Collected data
══════════════════════════════

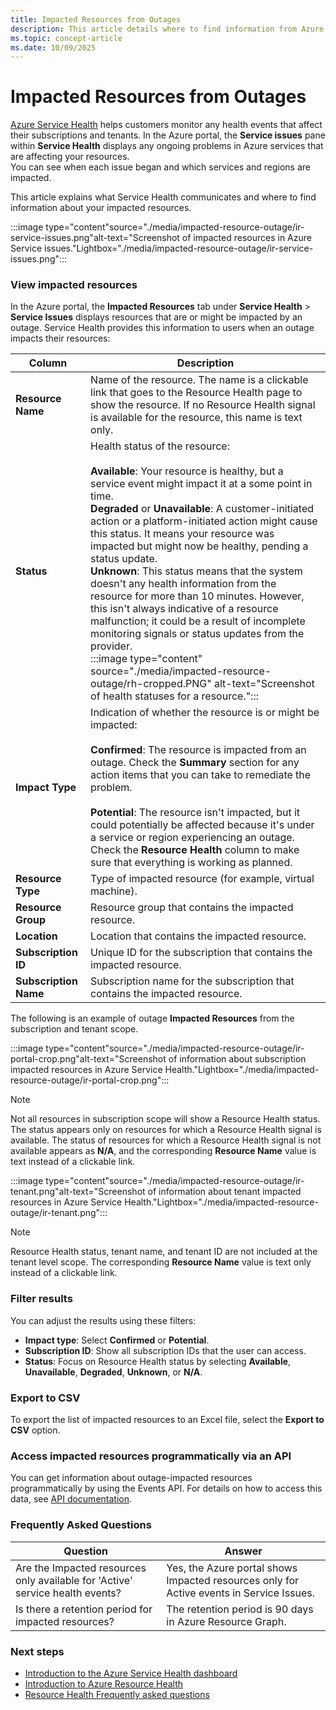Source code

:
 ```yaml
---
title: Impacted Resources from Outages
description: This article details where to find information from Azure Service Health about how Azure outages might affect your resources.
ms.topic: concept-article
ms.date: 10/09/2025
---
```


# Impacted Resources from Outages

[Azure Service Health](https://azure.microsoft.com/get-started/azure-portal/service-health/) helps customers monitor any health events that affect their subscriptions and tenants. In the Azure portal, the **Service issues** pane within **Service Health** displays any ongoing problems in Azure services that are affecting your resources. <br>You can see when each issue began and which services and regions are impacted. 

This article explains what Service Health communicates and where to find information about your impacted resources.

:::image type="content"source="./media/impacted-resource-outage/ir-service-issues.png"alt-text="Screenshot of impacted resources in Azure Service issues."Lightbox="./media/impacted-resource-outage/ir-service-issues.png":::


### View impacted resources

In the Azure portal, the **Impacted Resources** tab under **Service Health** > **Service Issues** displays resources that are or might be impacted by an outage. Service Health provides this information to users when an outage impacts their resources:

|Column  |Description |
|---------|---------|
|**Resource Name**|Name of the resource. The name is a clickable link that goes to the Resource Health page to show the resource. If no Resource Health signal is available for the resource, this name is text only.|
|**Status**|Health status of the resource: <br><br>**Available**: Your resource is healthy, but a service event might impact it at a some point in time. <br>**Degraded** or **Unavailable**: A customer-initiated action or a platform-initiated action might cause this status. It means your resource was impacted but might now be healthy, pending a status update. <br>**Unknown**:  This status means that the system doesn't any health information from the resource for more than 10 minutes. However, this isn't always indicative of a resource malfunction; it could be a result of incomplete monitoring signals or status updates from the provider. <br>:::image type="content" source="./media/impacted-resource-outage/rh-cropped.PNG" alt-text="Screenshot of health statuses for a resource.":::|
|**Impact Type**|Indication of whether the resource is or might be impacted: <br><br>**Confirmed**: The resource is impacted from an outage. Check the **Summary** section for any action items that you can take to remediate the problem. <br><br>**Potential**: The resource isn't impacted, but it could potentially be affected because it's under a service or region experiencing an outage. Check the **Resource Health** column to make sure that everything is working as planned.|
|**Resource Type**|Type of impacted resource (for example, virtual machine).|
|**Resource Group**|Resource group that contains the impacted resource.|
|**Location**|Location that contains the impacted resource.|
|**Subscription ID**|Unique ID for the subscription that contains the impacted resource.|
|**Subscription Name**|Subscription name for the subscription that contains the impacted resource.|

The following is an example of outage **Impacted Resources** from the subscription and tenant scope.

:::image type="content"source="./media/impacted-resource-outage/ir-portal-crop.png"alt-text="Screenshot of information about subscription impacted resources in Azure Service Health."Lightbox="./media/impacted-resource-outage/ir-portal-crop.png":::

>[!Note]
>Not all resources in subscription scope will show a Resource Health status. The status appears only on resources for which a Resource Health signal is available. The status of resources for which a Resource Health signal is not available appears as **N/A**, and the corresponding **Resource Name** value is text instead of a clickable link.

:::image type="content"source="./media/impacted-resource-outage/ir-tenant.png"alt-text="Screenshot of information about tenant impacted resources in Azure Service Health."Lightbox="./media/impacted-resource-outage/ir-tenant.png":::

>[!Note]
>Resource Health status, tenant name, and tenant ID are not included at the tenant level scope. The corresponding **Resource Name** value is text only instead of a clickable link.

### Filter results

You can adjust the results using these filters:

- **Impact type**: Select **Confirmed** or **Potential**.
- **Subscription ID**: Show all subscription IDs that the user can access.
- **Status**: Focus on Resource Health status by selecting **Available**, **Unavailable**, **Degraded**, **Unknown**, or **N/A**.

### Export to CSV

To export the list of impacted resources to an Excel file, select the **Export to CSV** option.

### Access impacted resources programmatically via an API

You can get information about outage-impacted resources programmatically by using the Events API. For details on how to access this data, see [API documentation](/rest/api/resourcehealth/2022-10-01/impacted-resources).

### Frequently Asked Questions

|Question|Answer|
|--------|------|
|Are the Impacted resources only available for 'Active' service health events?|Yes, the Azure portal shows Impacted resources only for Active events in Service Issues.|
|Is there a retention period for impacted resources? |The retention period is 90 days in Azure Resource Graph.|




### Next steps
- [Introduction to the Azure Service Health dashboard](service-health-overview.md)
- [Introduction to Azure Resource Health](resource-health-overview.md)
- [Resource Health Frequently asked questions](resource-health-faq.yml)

══════════════════════════════

■ TRY IT ■
Working from the data above, extract solely the lines from the one containing "group that contains the impacted resource.|" through the one containing "The following is", exactly as they appear, both included.

■ EXPECTED OUTPUT ■
|**Resource Group**|Resource group that contains the impacted resource.|
|**Location**|Location that contains the impacted resource.|
|**Subscription ID**|Unique ID for the subscription that contains the impacted resource.|
|**Subscription Name**|Subscription name for the subscription that contains the impacted resource.|

The following is an example of outage **Impacted Resources** from the subscription and tenant scope.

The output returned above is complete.